Where to eat perfect grilled lamb and sourdough bread 2024-02-17 17:00:00

by time news

A family of farmers and farmers, the Vasilakos have always served in their tavern only what they produce: from mutton on the coals and lamb on the spit to frigadella, sourdough bread from their wheat, cheese and vegetables.

Vangelis Vasilakos is not just a tavern keeper. He is primarily a miller, breeder and farmer and brings to his tavern in Polydendri, the old Mazi, only what he produces.

Around him are his wheat fields, about 5,000 acres, with zea, mauragani, gremenia and a couple of other old local varieties, which he grinds in his stone mill (a beautiful structure with wooden lining) and with his flours, all whole wheat, he kneads cheese bread and his famous, theorized Arvanite loaves, sourdough bread of course, with a firm and fragrant crumb that insatiably absorbs the juices of the baked goods on the plate.

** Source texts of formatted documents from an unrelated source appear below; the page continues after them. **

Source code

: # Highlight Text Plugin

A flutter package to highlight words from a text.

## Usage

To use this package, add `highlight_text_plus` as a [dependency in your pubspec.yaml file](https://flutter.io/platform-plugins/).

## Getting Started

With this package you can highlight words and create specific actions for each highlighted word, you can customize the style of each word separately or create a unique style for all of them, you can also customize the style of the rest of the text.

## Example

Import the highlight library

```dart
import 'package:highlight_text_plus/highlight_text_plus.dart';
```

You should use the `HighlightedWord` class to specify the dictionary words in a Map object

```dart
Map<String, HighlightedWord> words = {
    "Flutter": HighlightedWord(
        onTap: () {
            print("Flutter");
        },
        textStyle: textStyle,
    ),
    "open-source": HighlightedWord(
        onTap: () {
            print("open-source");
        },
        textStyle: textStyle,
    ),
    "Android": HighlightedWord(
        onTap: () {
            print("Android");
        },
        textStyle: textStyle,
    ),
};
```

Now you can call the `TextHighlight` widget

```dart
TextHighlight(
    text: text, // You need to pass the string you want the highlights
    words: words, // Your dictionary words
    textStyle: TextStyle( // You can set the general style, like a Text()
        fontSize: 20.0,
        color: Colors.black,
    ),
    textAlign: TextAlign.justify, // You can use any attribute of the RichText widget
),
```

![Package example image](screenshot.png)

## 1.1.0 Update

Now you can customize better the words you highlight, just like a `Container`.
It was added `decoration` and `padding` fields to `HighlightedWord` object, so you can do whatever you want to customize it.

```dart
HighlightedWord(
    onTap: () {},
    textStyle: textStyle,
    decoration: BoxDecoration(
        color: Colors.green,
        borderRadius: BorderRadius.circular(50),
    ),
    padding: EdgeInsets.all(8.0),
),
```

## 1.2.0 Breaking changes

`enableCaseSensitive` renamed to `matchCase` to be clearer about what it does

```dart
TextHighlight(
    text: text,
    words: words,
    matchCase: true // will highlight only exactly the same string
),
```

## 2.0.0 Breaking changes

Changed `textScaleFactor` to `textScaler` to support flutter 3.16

The specialty of the Vasilakos tavern is grilled and grilled meats, all with raw material from his flocks and farms. The Vasilakos, a family of chief shepherds of the area, many generations ago, and it was in 1936 when grandfather Vangelis Vasilakos opened the tavern, in the same place where it is today, and served roasts from his flocks. Grandfather Vangelis also had buffaloes, which were slaughtered on December 20, the pieces were hung salted and wrapped in turban in the frost – “it was cold then in Kapandriti and Mazi, not like now when we have spring in the middle of winter” – and they served them first meze from February 20 onwards, when the Halloween fell.

Everything the namesake grandson does today, he steps in his grandfather’s footsteps as much as he can. The mutton, the eternal dish of the Attic countryside, is here served in juicy ribs on the coals. But they also make Arvanitiko sausage, meaty, babatsiko, with only a few spices, served on a wooden board with its lemonade – only sheep sausage is served here. Lamb ribs and steaks are also served on the tables, all grilled on coals, and come with family-produced potatoes, cut by hand and fried in olive oil. Depending on the season, the corresponding salads are also served: in this season, cabbage and lettuce from the family vegetable garden, but also wild mushrooms gathered from the surrounding area, boiled, with oil and lemon.

On the weekends, the spit with lamb and chicken comes to the fore and on weekdays with short spit – needless to say, everything that is roasted comes from the family’s herds. These herds give a lot to the tavern. The feta, served raw or thinly sliced ​​with olive oil from the family olive grove, the tzatziki with sheep’s yogurt from the bag, the tyrokauteri with feta and mixed yogurt. They also serve frigadelia, charcoal-grilled liver with its sweets. “In the past, you know, frigadelia accompanied all celebrations, from weddings and christenings to large agricultural works,” says Vangelis Vasilakos. “It was the first meze we made for every festive occasion. People celebrated then, family and friends gathered, and no matter how big a job was done, it was also a celebration. Now we’re kind of closed in on ourselves and we don’t enjoy what we’re doing.”

Vasilakos Tavern 4 Irenes Ave., Polydendri, tel. 22950-52317.
On your way out, don’t forget to buy the packaged wholemeal flour from Mylos Vasilakou, in six different old varieties.